### [EXERCISE]
Look below. Copy each line that has "hours" in it.

### [DATASET RECORDS]
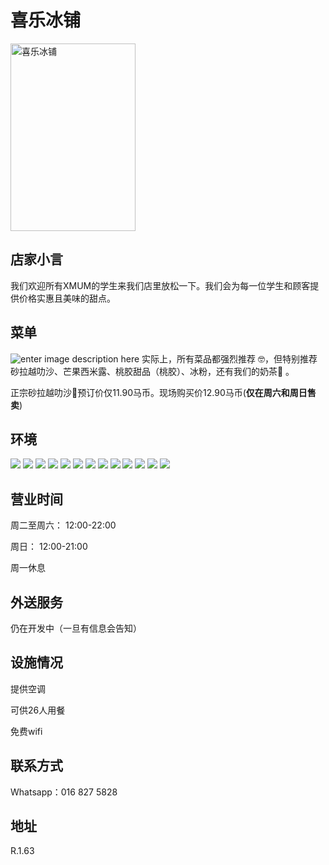 ﻿#  喜乐冰铺
<img src="https://s3.tebi.io/img.xmummap.com/1_xile_logo.jpg" width="200" height="300" alt="喜乐冰铺">

## 店家小言
我们欢迎所有XMUM的学生来我们店里放松一下。我们会为每一位学生和顾客提供价格实惠且美味的甜点。

## 菜单

![enter image description here](https://s3.tebi.io/img.xmummap.com/1_xile_menu.jpg?AWSAccessKeyId=4sr3toneyHtmrJY7&Signature=U6lk/dyBMwoBIxPy4FVB8wm0kFw=&Expires=1757403866)
实际上，所有菜品都强烈推荐 🤓，但特别推荐砂拉越叻沙、芒果西米露、桃胶甜品（桃胶）、冰粉，还有我们的奶茶🧋 。  
 
正宗砂拉越叻沙💯预订价仅11.90马币。现场购买价12.90马币(**仅在周六和周日售卖**)

## 环境

<div class="image-slide">
  <img src="https://s3.tebi.io/img.xmummap.com/1_xile_surd (1).jpg" /> 
  <img src="https://s3.tebi.io/img.xmummap.com/1_xile_surd (2).jpg" /> 
  <img src="https://s3.tebi.io/img.xmummap.com/1_xile_surd (3).jpg" /> 
  <img src="https://s3.tebi.io/img.xmummap.com/1_xile_surd (4).jpg" /> 
  <img src="https://s3.tebi.io/img.xmummap.com/1_xile_surd (5).jpg" /> 
  <img src="https://s3.tebi.io/img.xmummap.com/1_xile_surd (6).jpg" />
  <img src="https://s3.tebi.io/img.xmummap.com/1_xile_surd (7).jpg" /> 
  <img src="https://s3.tebi.io/img.xmummap.com/1_xile_surd (8).jpg" /> 
  <img src="https://s3.tebi.io/img.xmummap.com/1_xile_surd (9).jpg" /> 
  <img src="https://s3.tebi.io/img.xmummap.com/1_xile_surd (10).jpg" /> 
  <img src="https://s3.tebi.io/img.xmummap.com/1_xile_surd (11).jpg" /> 
  <img src="https://s3.tebi.io/img.xmummap.com/1_xile_surd (12).jpg" />
   <img src="https://s3.tebi.io/img.xmummap.com/1_xile_surd (13).jpg" />
</div>

## 营业时间

周二至周六： 12:00-22:00

周日： 12:00-21:00

周一休息

## 外送服务

仍在开发中（一旦有信息会告知）

## 设施情况

提供空调

可供26人用餐

免费wifi


## 联系方式

Whatsapp：016 827 5828

## 地址

R.1.63
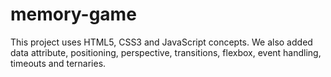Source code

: # memory-game
This project uses HTML5, CSS3 and JavaScript concepts. We also added data attribute, positioning, perspective, transitions, flexbox, event handling, timeouts and ternaries. 
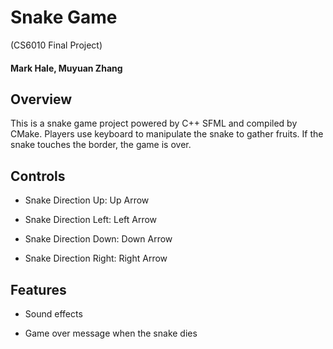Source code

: # Snake Game

(CS6010 Final Project)

#### Mark Hale, Muyuan Zhang

## Overview

This is a snake game project powered by C++ SFML and compiled by CMake.
Players use keyboard to manipulate the snake to gather fruits.
If the snake touches the border, the game is over.

## Controls

* Snake Direction Up: Up Arrow

* Snake Direction Left: Left Arrow

* Snake Direction Down: Down Arrow

* Snake Direction Right: Right Arrow

## Features

* Sound effects

* Game over message when the snake dies
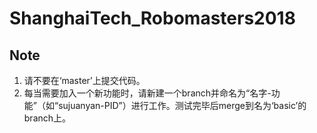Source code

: # ShanghaiTech_Robomasters2018

## Note
1. 请不要在‘master’上提交代码。
2. 每当需要加入一个新功能时，请新建一个branch并命名为“名字-功能”（如“sujuanyan-PID”）进行工作。测试完毕后merge到名为‘basic’的branch上。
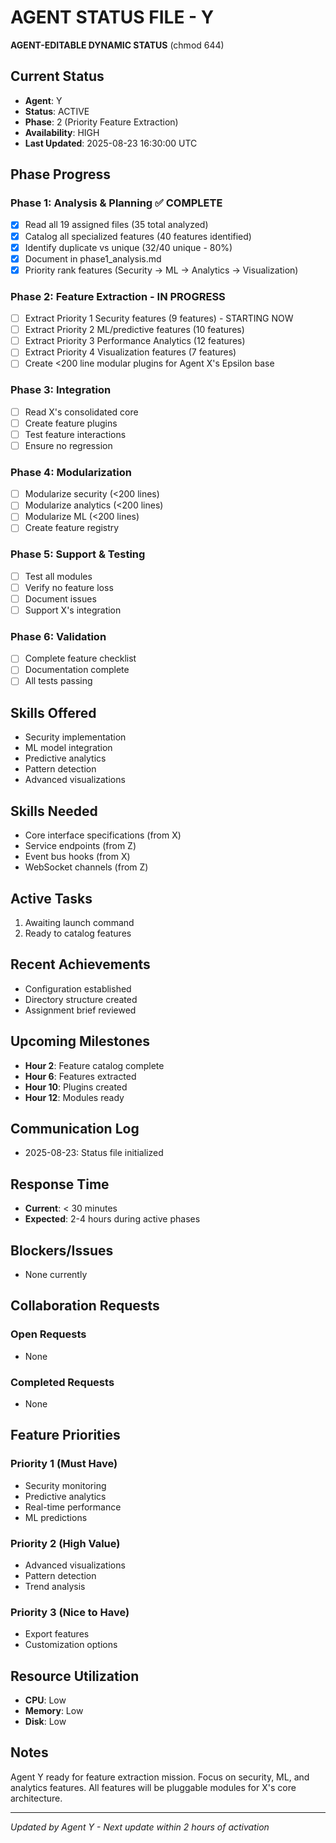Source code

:# AGENT STATUS FILE - Y
**AGENT-EDITABLE DYNAMIC STATUS** (chmod 644)

## Current Status
- **Agent**: Y
- **Status**: ACTIVE
- **Phase**: 2 (Priority Feature Extraction)
- **Availability**: HIGH
- **Last Updated**: 2025-08-23 16:30:00 UTC

## Phase Progress
### Phase 1: Analysis & Planning ✅ COMPLETE
- [x] Read all 19 assigned files (35 total analyzed)
- [x] Catalog all specialized features (40 features identified)
- [x] Identify duplicate vs unique (32/40 unique - 80%)
- [x] Document in phase1_analysis.md
- [x] Priority rank features (Security → ML → Analytics → Visualization)

### Phase 2: Feature Extraction - IN PROGRESS
- [ ] Extract Priority 1 Security features (9 features) - STARTING NOW
- [ ] Extract Priority 2 ML/predictive features (10 features)
- [ ] Extract Priority 3 Performance Analytics (12 features)
- [ ] Extract Priority 4 Visualization features (7 features)
- [ ] Create <200 line modular plugins for Agent X's Epsilon base

### Phase 3: Integration
- [ ] Read X's consolidated core
- [ ] Create feature plugins
- [ ] Test feature interactions
- [ ] Ensure no regression

### Phase 4: Modularization
- [ ] Modularize security (<200 lines)
- [ ] Modularize analytics (<200 lines)
- [ ] Modularize ML (<200 lines)
- [ ] Create feature registry

### Phase 5: Support & Testing
- [ ] Test all modules
- [ ] Verify no feature loss
- [ ] Document issues
- [ ] Support X's integration

### Phase 6: Validation
- [ ] Complete feature checklist
- [ ] Documentation complete
- [ ] All tests passing

## Skills Offered
- Security implementation
- ML model integration
- Predictive analytics
- Pattern detection
- Advanced visualizations

## Skills Needed
- Core interface specifications (from X)
- Service endpoints (from Z)
- Event bus hooks (from X)
- WebSocket channels (from Z)

## Active Tasks
1. Awaiting launch command
2. Ready to catalog features

## Recent Achievements
- Configuration established
- Directory structure created
- Assignment brief reviewed

## Upcoming Milestones
- **Hour 2**: Feature catalog complete
- **Hour 6**: Features extracted
- **Hour 10**: Plugins created
- **Hour 12**: Modules ready

## Communication Log
- 2025-08-23: Status file initialized

## Response Time
- **Current**: < 30 minutes
- **Expected**: 2-4 hours during active phases

## Blockers/Issues
- None currently

## Collaboration Requests
### Open Requests
- None

### Completed Requests
- None

## Feature Priorities
### Priority 1 (Must Have)
- Security monitoring
- Predictive analytics
- Real-time performance
- ML predictions

### Priority 2 (High Value)
- Advanced visualizations
- Pattern detection
- Trend analysis

### Priority 3 (Nice to Have)
- Export features
- Customization options

## Resource Utilization
- **CPU**: Low
- **Memory**: Low
- **Disk**: Low

## Notes
Agent Y ready for feature extraction mission. Focus on security, ML, and analytics features. All features will be pluggable modules for X's core architecture.

---
*Updated by Agent Y - Next update within 2 hours of activation*
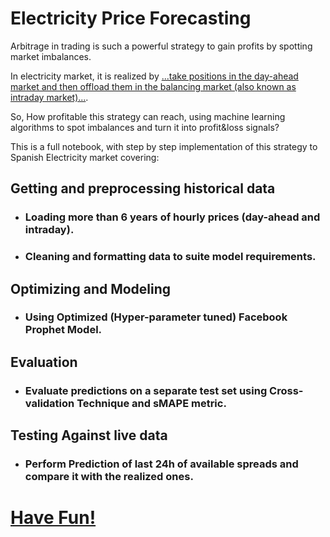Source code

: # Electricity Price Forecasting

Arbitrage in trading is such a powerful strategy to gain profits by spotting market imbalances.

In electricity market, it is realized by [...take positions in the day-ahead market and then offload them in the balancing market (also known as intraday market)...](https://arxiv.org/pdf/2301.08360v3.pdf).

So, How profitable this strategy can reach, using machine learning algorithms to spot imbalances and turn it into profit&loss signals?

This is a full notebook, with step by step implementation of this strategy to Spanish Electricity market covering:
## Getting and preprocessing historical data

 * ### Loading more than 6 years of hourly prices (day-ahead and intraday).

 * ### Cleaning and formatting data to suite model requirements.

## Optimizing and Modeling

 * ### Using Optimized (Hyper-parameter tuned) Facebook Prophet Model.

## Evaluation

 * ### Evaluate predictions on a separate test set using Cross-validation Technique and sMAPE metric.

## Testing Against live data

* ### Perform Prediction of last 24h of available spreads and compare it with the realized ones.

# [Have Fun!](https://github.com/mzaoualim/electricity-price-forecasting/blob/039904123c2925a0499fdeb4e8cd28acddfa1cfc/electricity_price_forcasting.ipynb)




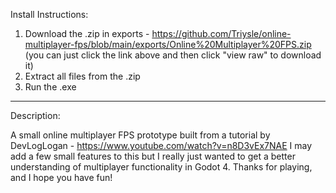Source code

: Install Instructions:

1) Download the .zip in exports - https://github.com/Triysle/online-multiplayer-fps/blob/main/exports/Online%20Multiplayer%20FPS.zip
   (you can just click the link above and then click "view raw" to download it)
2) Extract all files from the .zip
3) Run the .exe

---

Description:

A small online multiplayer FPS prototype built from a tutorial by DevLogLogan - https://www.youtube.com/watch?v=n8D3vEx7NAE
I may add a few small features to this but I really just wanted to get a better understanding of multiplayer functionality in Godot 4.
Thanks for playing, and I hope you have fun!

### [EXPECTED OUTPUT]
- **Expected**: 2-4 hours during active phases
*Updated by Agent Y - Next update within 2 hours of activation*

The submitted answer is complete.